Task goal
For the material below, state how many lines have the word "Surveys" in them, with no other words.

Material for this task

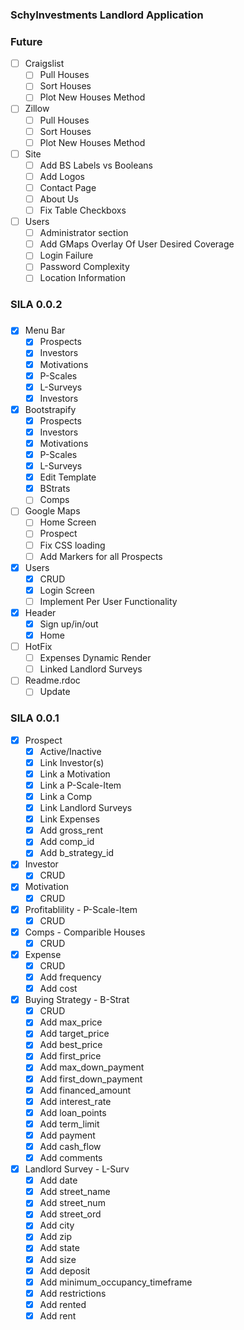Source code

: ### SchyInvestments Landlord Application


### Future

- [	] Craigslist
	- [ ] Pull Houses
	- [ ] Sort Houses
	- [ ] Plot New Houses Method
- [ ] Zillow
	- [ ] Pull Houses	
	- [ ] Sort Houses
	- [ ] Plot New Houses Method
- [ ] Site
	- [ ] Add BS Labels vs Booleans
	- [ ] Add Logos
	- [ ] Contact Page
	- [ ] About Us
	- [ ] Fix Table Checkboxs
- [ ] Users
	- [ ] Administrator section
	- [ ] Add GMaps Overlay Of User Desired Coverage 
  - [ ] Login Failure
  - [ ] Password Complexity
  - [ ] Location Information
### SILA 0.0.2
###

- [X] Menu Bar
	- [X] Prospects
	- [X] Investors
	- [X] Motivations
	- [X] P-Scales
	- [X] L-Surveys
	- [X] Investors
- [X] Bootstrapify
	- [X] Prospects
	- [X] Investors
	- [X] Motivations
	- [X] P-Scales
	- [X] L-Surveys
	- [X] Edit Template
  - [X] BStrats
  - [ ] Comps
- [ ] Google Maps
	- [ ] Home Screen
	- [ ] Prospect
	- [ ] Fix CSS loading
	- [ ] Add Markers for all Prospects
- [X] Users
	- [X] CRUD
	- [X] Login Screen
	- [ ] Implement Per User Functionality
- [X] Header
  - [X] Sign up/in/out
  - [X] Home
- [ ] HotFix
  - [ ] Expenses Dynamic Render
  - [ ] Linked Landlord Surveys
- [ ] Readme.rdoc
	- [ ] Update
### SILA 0.0.1

- [X] Prospect
	- [X] Active/Inactive
	- [X] Link Investor(s)
	- [X] Link a Motivation
	- [X] Link a P-Scale-Item
	- [X] Link a Comp
	- [X] Link Landlord Surveys
	- [X] Link Expenses
	- [X] Add gross_rent
	- [X] Add comp_id
	- [X] Add b_strategy_id
- [X] Investor
	- [X] CRUD
- [X] Motivation
	- [X] CRUD
- [X] Profitablility - P-Scale-Item
	- [X] CRUD 
- [X] Comps - Comparible Houses
	- [X] CRUD
- [X] Expense
	- [X] CRUD
	- [X] Add frequency
	- [X] Add cost
- [X] Buying Strategy - B-Strat
	- [X] CRUD
	- [X] Add max_price
	- [X] Add target_price
	- [X] Add best_price
	- [X] Add first_price
	- [X] Add max_down_payment
	- [X] Add first_down_payment
	- [X] Add financed_amount
	- [X] Add interest_rate
	- [X] Add loan_points
	- [X] Add term_limit
	- [X] Add payment
	- [X] Add cash_flow
	- [X] Add comments
- [X] Landlord Survey - L-Surv
	- [X] Add date
	- [X] Add street_name
	- [X] Add street_num
	- [X] Add street_ord
	- [X] Add city
	- [X] Add zip
	- [X] Add state
	- [X] Add size
	- [X] Add deposit
	- [X] Add minimum_occupancy_timeframe
	- [X] Add restrictions
	- [X] Add rented
	- [X] Add rent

Expected answer
4